_TASK_
Copy out all lines of the listing below that hold "training".

_GIVEN ENTRIES_
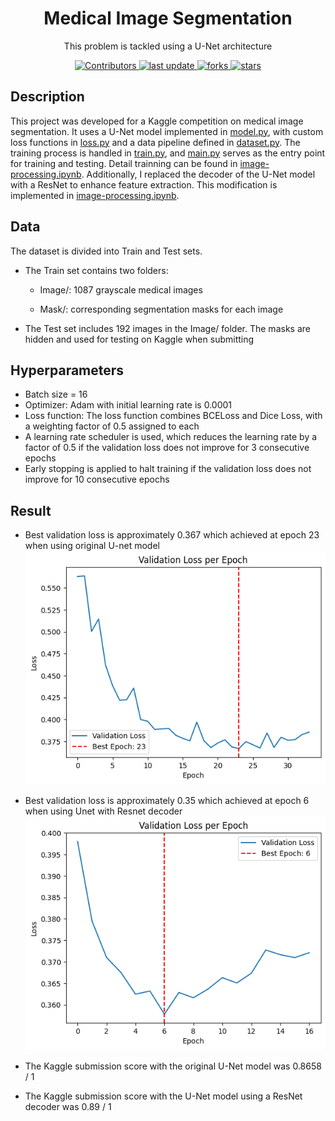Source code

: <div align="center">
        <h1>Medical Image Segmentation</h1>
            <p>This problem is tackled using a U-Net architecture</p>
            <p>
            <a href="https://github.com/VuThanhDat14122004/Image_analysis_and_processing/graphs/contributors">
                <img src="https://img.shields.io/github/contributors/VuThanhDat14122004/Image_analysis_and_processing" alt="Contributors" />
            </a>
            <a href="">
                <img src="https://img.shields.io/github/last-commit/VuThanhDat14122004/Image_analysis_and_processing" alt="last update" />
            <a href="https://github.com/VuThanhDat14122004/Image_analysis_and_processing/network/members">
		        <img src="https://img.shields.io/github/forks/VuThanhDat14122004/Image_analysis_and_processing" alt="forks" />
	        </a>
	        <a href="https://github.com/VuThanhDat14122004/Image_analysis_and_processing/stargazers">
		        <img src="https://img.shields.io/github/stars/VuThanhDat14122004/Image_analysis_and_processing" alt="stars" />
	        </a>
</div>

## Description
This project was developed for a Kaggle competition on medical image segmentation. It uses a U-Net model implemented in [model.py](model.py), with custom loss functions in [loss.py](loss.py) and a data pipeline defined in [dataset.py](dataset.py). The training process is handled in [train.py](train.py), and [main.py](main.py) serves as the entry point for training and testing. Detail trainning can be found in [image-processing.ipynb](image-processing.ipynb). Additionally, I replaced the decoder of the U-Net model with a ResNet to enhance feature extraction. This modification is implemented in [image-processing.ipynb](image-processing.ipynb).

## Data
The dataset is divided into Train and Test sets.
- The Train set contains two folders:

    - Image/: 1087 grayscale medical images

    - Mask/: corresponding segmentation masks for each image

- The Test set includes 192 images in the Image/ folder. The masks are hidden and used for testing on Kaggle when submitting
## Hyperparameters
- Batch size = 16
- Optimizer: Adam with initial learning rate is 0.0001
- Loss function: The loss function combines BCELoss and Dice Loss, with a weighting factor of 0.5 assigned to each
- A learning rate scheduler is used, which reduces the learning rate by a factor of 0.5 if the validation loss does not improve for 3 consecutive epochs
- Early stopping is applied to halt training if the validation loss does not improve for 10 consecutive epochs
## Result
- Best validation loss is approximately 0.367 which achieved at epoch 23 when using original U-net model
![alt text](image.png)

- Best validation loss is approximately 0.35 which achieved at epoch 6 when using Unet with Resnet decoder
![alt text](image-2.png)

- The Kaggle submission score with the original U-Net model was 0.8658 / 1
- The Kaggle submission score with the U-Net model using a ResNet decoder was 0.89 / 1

...

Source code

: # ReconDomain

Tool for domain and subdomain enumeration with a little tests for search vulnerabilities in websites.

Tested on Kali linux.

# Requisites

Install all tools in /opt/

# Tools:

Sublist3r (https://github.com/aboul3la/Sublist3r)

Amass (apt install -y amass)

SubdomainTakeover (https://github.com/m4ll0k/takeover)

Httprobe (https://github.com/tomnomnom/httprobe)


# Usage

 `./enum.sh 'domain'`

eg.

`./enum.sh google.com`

--

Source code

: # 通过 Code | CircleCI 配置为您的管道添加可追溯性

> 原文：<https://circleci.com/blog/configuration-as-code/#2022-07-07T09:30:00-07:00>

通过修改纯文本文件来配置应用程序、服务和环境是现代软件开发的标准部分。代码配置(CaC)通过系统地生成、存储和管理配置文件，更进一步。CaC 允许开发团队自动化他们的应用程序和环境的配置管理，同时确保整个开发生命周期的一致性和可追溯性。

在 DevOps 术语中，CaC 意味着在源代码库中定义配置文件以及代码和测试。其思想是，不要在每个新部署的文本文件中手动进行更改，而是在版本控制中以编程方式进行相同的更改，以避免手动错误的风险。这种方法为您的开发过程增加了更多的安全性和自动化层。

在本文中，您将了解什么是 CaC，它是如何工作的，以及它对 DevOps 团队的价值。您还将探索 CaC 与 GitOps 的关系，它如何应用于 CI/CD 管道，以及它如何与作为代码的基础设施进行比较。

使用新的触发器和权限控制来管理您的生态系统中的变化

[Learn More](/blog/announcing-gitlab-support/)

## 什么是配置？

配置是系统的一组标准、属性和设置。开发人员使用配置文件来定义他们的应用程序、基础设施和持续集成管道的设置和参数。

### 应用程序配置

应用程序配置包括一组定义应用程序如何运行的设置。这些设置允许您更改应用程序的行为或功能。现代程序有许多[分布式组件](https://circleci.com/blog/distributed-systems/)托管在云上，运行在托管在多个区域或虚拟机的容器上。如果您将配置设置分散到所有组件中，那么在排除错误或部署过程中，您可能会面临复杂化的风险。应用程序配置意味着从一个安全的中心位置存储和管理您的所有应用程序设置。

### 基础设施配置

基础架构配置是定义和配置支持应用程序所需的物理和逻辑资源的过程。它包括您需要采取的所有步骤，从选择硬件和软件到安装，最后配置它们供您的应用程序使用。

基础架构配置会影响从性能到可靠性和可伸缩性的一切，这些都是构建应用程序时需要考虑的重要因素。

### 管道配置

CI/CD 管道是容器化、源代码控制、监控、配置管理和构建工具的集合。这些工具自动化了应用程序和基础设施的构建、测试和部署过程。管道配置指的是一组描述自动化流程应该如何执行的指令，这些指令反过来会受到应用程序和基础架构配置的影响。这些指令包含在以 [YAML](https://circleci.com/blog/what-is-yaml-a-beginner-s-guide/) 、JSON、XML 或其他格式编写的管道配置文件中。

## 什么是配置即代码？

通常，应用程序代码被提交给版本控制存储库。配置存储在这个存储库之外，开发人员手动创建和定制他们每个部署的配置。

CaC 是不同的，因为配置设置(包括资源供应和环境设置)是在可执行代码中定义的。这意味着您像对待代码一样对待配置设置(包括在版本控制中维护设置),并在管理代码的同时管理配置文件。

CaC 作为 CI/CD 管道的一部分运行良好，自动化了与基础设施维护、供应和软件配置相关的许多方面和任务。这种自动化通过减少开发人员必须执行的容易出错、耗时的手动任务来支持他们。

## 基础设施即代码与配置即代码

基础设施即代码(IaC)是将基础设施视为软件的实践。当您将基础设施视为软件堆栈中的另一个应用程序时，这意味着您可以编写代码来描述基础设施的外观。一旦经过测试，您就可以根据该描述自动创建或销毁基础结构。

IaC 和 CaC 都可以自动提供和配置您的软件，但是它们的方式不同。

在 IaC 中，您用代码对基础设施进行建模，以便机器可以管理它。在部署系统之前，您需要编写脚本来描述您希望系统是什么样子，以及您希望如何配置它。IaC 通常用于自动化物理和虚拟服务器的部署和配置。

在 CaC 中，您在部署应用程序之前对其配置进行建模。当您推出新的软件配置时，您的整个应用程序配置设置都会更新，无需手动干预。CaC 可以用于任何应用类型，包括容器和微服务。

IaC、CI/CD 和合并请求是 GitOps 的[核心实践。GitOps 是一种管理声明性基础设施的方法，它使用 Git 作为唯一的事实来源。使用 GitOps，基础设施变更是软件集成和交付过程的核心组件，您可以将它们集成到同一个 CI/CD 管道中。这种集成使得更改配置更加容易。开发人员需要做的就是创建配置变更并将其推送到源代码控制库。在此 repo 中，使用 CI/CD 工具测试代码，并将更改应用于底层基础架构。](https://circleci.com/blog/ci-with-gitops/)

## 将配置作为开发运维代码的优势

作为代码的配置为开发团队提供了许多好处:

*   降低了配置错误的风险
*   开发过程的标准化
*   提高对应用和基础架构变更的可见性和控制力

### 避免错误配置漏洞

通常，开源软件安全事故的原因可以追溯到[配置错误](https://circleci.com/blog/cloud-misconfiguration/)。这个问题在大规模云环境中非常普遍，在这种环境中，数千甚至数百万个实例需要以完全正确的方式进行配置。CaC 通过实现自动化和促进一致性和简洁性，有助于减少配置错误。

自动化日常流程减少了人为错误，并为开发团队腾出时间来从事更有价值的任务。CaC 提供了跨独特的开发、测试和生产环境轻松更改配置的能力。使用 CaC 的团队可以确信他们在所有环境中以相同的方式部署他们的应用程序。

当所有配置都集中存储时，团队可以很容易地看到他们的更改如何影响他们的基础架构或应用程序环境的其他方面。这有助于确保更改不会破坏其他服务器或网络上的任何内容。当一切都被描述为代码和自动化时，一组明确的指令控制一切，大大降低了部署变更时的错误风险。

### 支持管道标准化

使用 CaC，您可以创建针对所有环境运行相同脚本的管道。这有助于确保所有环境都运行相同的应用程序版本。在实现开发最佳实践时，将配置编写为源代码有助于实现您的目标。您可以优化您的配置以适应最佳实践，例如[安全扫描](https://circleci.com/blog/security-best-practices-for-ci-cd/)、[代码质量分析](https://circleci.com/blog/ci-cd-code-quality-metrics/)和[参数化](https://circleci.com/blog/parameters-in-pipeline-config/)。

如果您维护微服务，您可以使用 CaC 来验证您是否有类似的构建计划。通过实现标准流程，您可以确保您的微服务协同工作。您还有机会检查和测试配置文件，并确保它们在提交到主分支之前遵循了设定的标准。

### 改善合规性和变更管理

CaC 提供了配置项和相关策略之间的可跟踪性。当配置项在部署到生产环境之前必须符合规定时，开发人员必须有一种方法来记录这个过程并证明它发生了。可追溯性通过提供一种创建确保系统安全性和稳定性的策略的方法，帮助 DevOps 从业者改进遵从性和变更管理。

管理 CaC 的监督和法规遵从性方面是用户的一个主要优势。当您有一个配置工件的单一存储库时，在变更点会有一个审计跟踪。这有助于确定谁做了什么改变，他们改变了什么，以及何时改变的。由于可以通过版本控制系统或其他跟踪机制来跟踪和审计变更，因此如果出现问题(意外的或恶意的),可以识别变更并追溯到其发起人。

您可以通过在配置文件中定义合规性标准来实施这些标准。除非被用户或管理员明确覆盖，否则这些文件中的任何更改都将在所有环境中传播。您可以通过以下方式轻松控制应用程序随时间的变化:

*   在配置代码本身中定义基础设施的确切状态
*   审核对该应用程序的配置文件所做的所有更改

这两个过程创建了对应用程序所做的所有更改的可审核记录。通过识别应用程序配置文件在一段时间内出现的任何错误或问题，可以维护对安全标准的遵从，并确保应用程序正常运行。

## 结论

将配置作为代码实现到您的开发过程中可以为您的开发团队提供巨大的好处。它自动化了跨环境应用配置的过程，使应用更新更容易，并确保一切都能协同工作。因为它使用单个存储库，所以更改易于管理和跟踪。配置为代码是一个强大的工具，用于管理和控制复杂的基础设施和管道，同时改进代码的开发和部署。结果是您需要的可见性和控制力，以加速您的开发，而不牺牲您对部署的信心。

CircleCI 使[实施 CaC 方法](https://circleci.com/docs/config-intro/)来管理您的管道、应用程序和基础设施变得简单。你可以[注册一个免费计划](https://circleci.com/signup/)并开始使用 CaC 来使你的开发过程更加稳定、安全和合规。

_RESPONSE TO THIS EXERCISE_
This project was developed for a Kaggle competition on medical image segmentation. It uses a U-Net model implemented in [model.py](model.py), with custom loss functions in [loss.py](loss.py) and a data pipeline defined in [dataset.py](dataset.py). The training process is handled in [train.py](train.py), and [main.py](main.py) serves as the entry point for training and testing. Detail trainning can be found in [image-processing.ipynb](image-processing.ipynb). Additionally, I replaced the decoder of the U-Net model with a ResNet to enhance feature extraction. This modification is implemented in [image-processing.ipynb](image-processing.ipynb).
- Early stopping is applied to halt training if the validation loss does not improve for 10 consecutive epochs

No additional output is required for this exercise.